### [WORK INSTRUCTION]
What lines in the entries below contain the word "Verbatim"? Copy all of them.

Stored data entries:
***

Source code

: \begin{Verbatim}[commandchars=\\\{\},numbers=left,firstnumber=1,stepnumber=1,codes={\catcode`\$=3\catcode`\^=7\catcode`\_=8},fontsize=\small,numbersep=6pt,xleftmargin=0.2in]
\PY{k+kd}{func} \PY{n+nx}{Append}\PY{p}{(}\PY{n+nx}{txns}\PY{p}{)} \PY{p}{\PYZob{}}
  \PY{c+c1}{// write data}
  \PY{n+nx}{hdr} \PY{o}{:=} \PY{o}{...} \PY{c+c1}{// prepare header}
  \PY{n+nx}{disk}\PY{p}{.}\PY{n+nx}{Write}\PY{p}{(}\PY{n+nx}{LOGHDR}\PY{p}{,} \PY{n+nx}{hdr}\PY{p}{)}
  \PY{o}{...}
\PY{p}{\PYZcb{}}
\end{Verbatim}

***

### [YOUR SOLUTION]
: \begin{Verbatim}[commandchars=\\\{\},numbers=left,firstnumber=1,stepnumber=1,codes={\catcode`\$=3\catcode`\^=7\catcode`\_=8},fontsize=\small,numbersep=6pt,xleftmargin=0.2in]
\end{Verbatim}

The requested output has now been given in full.